> _TASK TO CARRY OUT_
Check each line of the material for the string "attribute", and copy the lines that have it.

> _DATASET ENTRIES_

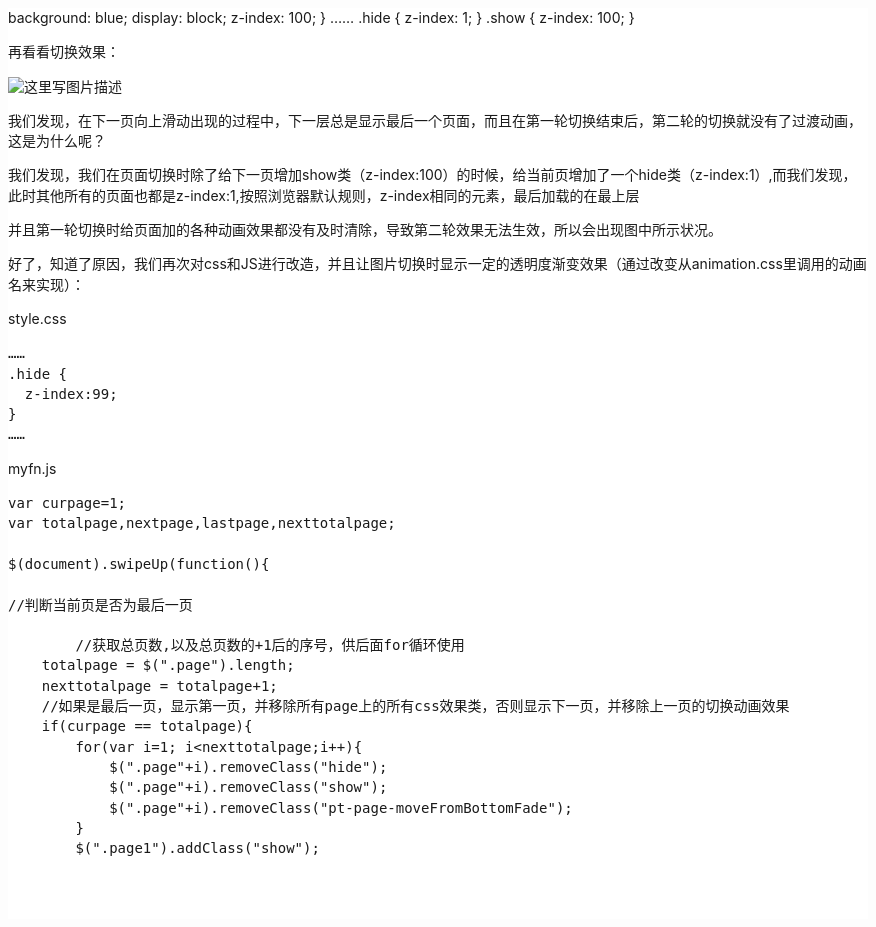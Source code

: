   <span class="hljs-rule"><span class="hljs-attribute">background</span>:<span class="hljs-value"> blue</span></span>;
  <span class="hljs-rule"><span class="hljs-attribute">display</span>:<span class="hljs-value"> block</span></span>;
  <span class="hljs-rule"><span class="hljs-attribute">z-index</span>:<span class="hljs-value"> <span class="hljs-number">100</span></span></span>;
<span class="hljs-rule">}</span></span>
……
<span class="hljs-class">.hide</span> <span class="hljs-rules">{
  <span class="hljs-rule"><span class="hljs-attribute">z-index</span>:<span class="hljs-value"> <span class="hljs-number">1</span></span></span>;
<span class="hljs-rule">}</span></span>
<span class="hljs-class">.show</span> <span class="hljs-rules">{
  <span class="hljs-rule"><span class="hljs-attribute">z-index</span>:<span class="hljs-value"> <span class="hljs-number">100</span></span></span>;
<span class="hljs-rule">}</span></span>
</pre>

再看看切换效果：

![这里写图片描述](http://img.blog.csdn.net/20150605094205247)

我们发现，在下一页向上滑动出现的过程中，下一层总是显示最后一个页面，而且在第一轮切换结束后，第二轮的切换就没有了过渡动画，这是为什么呢？

我们发现，我们在页面切换时除了给下一页增加show类（z-index:100）的时候，给当前页增加了一个hide类（z-index:1）,而我们发现，此时其他所有的页面也都是z-index:1,按照浏览器默认规则，z-index相同的元素，最后加载的在最上层

并且第一轮切换时给页面加的各种动画效果都没有及时清除，导致第二轮效果无法生效，所以会出现图中所示状况。

好了，知道了原因，我们再次对css和JS进行改造，并且让图片切换时显示一定的透明度渐变效果（通过改变从animation.css里调用的动画名来实现）：

style.css



<pre class="prettyprint">
……
<span class="hljs-class">.hide</span> <span class="hljs-rules">{
  <span class="hljs-rule"><span class="hljs-attribute">z-index</span>:<span class="hljs-value"><span class="hljs-number">99</span></span></span>;
<span class="hljs-rule">}</span></span>
……
</pre>

myfn.js



<pre class="prettyprint"><span class="hljs-keyword">var</span> curpage=<span class="hljs-number">1</span>;
<span class="hljs-keyword">var</span> totalpage,nextpage,lastpage,nexttotalpage;

$(document).swipeUp(<span class="hljs-function"><span class="hljs-keyword">function</span><span class="hljs-params">()</span>{</span>

<span class="hljs-comment">//判断当前页是否为最后一页</span>

        <span class="hljs-comment">//获取总页数,以及总页数的+1后的序号，供后面for循环使用</span>
    totalpage = $(<span class="hljs-string">".page"</span>).length;
    nexttotalpage = totalpage+<span class="hljs-number">1</span>;
    <span class="hljs-comment">//如果是最后一页，显示第一页，并移除所有page上的所有css效果类，否则显示下一页，并移除上一页的切换动画效果</span>
    <span class="hljs-keyword">if</span>(curpage == totalpage){
        <span class="hljs-keyword">for</span>(<span class="hljs-keyword">var</span> i=<span class="hljs-number">1</span>; i&lt;nexttotalpage;i++){
            $(<span class="hljs-string">".page"</span>+i).removeClass(<span class="hljs-string">"hide"</span>);
            $(<span class="hljs-string">".page"</span>+i).removeClass(<span class="hljs-string">"show"</span>);
            $(<span class="hljs-string">".page"</span>+i).removeClass(<span class="hljs-string">"pt-page-moveFromBottomFade"</span>);
        }
        $(<span class="hljs-string">".page1"</span>).addClass(<span class="hljs-string">"show"</span>);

> _RESPONSE_
:   <span class="hljs-rule"><span class="hljs-attribute">background</span>:<span class="hljs-value"> blue</span></span>;
  <span class="hljs-rule"><span class="hljs-attribute">display</span>:<span class="hljs-value"> block</span></span>;
  <span class="hljs-rule"><span class="hljs-attribute">z-index</span>:<span class="hljs-value"> <span class="hljs-number">100</span></span></span>;
  <span class="hljs-rule"><span class="hljs-attribute">z-index</span>:<span class="hljs-value"> <span class="hljs-number">1</span></span></span>;
  <span class="hljs-rule"><span class="hljs-attribute">z-index</span>:<span class="hljs-value"> <span class="hljs-number">100</span></span></span>;
  <span class="hljs-rule"><span class="hljs-attribute">z-index</span>:<span class="hljs-value"><span class="hljs-number">99</span></span></span>;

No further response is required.